Problem requirements ->
Using the data below, return every line that holds the word "Queens".

•••

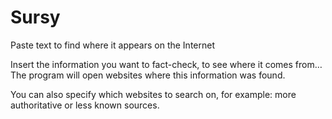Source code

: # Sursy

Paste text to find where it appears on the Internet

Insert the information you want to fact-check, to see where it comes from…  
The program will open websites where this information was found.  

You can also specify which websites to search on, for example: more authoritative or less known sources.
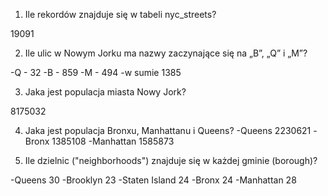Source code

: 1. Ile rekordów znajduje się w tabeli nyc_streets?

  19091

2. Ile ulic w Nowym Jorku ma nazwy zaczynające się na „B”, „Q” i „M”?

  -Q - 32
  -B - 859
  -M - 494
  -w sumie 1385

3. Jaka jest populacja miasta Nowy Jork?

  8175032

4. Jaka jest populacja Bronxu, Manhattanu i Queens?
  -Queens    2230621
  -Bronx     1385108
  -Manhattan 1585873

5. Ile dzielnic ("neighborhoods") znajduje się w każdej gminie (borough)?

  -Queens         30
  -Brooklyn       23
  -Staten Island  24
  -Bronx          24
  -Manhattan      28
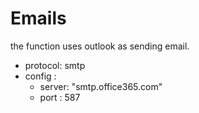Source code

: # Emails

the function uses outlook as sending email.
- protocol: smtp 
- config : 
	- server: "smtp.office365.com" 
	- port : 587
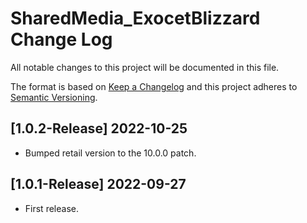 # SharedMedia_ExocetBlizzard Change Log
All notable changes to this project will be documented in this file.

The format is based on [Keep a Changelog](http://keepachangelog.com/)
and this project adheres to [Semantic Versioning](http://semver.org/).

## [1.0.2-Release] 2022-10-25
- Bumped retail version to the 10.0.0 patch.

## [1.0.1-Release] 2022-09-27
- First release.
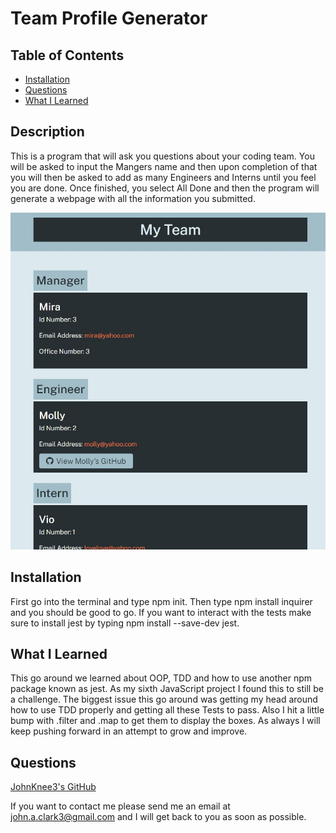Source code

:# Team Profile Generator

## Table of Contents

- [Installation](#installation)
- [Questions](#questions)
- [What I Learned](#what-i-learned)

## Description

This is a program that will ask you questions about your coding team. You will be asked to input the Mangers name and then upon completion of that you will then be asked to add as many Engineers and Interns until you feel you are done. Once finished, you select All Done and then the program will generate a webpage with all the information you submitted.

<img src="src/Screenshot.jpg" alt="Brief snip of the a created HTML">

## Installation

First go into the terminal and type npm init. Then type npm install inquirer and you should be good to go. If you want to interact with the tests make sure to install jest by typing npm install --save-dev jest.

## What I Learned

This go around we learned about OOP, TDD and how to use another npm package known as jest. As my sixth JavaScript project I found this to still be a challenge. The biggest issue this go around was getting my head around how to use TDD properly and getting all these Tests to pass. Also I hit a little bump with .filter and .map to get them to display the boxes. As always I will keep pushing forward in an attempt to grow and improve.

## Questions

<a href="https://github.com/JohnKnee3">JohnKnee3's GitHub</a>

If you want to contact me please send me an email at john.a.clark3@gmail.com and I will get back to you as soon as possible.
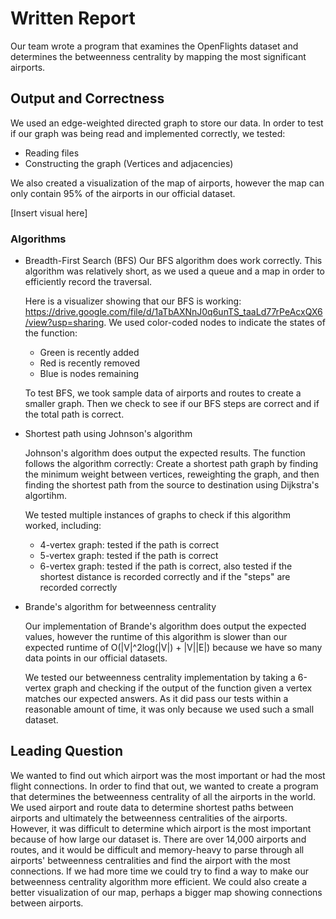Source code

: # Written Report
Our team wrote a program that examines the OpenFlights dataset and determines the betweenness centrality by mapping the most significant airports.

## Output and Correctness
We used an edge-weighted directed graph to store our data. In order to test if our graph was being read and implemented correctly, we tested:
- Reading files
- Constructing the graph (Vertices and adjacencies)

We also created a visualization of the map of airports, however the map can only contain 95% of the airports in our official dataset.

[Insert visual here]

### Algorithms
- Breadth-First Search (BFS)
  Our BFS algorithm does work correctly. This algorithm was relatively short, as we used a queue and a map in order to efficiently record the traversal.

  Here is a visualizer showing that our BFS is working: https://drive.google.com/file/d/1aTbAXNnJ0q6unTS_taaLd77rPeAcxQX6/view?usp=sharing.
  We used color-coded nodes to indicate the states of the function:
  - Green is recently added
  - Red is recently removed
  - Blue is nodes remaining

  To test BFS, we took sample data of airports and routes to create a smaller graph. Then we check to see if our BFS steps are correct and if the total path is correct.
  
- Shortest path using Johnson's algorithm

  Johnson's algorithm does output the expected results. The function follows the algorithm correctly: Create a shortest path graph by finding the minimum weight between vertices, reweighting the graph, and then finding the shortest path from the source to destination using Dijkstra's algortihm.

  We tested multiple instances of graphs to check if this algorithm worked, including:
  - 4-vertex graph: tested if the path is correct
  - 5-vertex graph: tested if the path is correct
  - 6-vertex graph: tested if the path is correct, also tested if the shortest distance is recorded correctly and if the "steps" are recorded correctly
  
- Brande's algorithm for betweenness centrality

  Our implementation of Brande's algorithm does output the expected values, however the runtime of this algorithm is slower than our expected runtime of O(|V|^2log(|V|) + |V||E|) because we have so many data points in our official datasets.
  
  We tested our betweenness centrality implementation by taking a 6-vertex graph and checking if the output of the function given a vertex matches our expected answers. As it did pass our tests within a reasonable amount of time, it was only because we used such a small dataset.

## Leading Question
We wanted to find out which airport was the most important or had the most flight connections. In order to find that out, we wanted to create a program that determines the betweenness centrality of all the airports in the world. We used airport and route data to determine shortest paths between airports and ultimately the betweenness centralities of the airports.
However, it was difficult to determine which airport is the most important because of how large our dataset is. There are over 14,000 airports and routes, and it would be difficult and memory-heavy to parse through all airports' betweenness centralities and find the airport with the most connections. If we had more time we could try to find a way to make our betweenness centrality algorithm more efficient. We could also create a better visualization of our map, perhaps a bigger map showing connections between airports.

•••

Problem solution ->
4. Jaka jest populacja Bronxu, Manhattanu i Queens?
  -Queens    2230621
  -Queens         30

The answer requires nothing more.